The 'angiotensin system' is expressed at the whole body, organ/tissue and cellular levels through the action of angiotensin II at specific receptors. An appreciation of the full scope of the actions of angiotensin II (endocrine, paracrine and autocrine) has been made possible by the discovery of the non-peptide angiotensin II receptor antagonists, losartan (DuP 753/MK954)(AT1-selective) and PD123177 (AT2-selective). Virtually all of the known effects of angiotensin II are blocked by losartan and designated AT1. Selective AT1 receptor blockade with losartan lowers BP in angiotensin II-dependent models of hypertension, reduces cardiac hypertrophy, improves haemodynamics in models of cardiac failure and reduces the intimal response to vascular injury.

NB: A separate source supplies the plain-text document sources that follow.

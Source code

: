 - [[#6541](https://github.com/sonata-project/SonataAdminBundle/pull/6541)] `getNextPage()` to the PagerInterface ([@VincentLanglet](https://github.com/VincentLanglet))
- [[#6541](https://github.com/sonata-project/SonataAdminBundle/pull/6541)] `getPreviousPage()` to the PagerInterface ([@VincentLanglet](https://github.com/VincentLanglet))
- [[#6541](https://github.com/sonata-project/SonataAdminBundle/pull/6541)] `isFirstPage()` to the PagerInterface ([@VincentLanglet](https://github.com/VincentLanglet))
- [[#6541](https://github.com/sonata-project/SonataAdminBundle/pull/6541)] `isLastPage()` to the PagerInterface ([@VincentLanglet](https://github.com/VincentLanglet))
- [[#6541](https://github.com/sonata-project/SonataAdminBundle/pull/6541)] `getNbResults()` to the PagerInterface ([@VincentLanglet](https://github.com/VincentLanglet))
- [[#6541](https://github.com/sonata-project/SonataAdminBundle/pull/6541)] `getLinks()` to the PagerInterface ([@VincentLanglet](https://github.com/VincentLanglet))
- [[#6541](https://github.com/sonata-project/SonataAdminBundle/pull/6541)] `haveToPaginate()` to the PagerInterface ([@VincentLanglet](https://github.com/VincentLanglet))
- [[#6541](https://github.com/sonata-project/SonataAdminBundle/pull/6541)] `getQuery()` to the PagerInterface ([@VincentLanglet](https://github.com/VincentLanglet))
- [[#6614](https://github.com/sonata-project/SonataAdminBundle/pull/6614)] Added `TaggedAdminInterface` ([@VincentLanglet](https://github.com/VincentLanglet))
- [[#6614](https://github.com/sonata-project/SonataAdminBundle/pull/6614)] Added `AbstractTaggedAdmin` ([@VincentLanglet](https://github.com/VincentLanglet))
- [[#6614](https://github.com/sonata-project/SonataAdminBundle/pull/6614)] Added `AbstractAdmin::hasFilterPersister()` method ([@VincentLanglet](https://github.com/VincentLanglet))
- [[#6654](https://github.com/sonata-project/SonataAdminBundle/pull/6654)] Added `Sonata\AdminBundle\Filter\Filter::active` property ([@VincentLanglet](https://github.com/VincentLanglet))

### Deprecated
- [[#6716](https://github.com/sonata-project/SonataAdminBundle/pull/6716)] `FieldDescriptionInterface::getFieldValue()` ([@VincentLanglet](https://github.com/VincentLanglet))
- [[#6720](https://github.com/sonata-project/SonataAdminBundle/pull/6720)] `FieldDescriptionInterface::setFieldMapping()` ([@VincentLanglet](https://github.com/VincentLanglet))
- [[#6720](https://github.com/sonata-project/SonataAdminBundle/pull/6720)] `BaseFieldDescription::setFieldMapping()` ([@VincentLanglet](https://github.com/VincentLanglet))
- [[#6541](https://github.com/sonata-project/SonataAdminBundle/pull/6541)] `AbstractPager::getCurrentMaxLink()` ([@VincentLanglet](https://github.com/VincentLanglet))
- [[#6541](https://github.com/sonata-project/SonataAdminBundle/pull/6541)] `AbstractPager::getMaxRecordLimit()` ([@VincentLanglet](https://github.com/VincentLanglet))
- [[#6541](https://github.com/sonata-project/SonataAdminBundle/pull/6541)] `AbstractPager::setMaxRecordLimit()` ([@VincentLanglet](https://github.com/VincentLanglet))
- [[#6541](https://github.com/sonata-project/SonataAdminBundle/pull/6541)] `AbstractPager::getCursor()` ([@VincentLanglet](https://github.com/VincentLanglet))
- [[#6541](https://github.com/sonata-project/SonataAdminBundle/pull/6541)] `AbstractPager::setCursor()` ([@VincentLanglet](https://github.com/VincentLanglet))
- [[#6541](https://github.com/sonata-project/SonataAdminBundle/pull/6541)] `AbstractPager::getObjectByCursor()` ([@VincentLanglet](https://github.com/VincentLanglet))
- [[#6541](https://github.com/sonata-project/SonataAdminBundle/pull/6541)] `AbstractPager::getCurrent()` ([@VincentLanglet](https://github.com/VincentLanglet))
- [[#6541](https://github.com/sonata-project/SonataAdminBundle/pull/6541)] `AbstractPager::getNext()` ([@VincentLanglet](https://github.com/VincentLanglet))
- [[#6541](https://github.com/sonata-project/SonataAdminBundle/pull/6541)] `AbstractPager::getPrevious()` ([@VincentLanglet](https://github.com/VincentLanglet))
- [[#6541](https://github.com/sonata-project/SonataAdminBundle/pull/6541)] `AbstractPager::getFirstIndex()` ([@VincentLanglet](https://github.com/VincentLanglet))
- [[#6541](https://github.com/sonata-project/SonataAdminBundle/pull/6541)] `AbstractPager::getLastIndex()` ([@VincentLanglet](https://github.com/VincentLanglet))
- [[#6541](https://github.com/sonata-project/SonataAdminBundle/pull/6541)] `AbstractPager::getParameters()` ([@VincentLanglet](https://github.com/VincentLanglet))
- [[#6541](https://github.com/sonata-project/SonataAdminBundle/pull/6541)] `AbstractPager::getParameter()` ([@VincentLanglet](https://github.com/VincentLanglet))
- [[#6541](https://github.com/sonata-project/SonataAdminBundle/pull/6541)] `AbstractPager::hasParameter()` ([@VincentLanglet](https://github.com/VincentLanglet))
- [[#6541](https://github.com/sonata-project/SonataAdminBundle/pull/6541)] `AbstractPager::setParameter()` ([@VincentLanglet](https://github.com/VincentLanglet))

AT2 sites have been localised in distinct parts of the brain and in foetal tissue. The functional role of the AT2 sites remains controversial, but possible roles in neuronal ion channel function and collagen metabolism in fibroblasts have been reported. AT1 (losartan-sensitive) receptor subtypes have now been cloned from several rat tissues, suggesting that selective agents of the future may be even more specifically targeted. New perspectives in the control of the angiotensin system continue to evolve rapidly as the new receptor antagonists and molecular biology techniques expand our understanding of angiotensin II.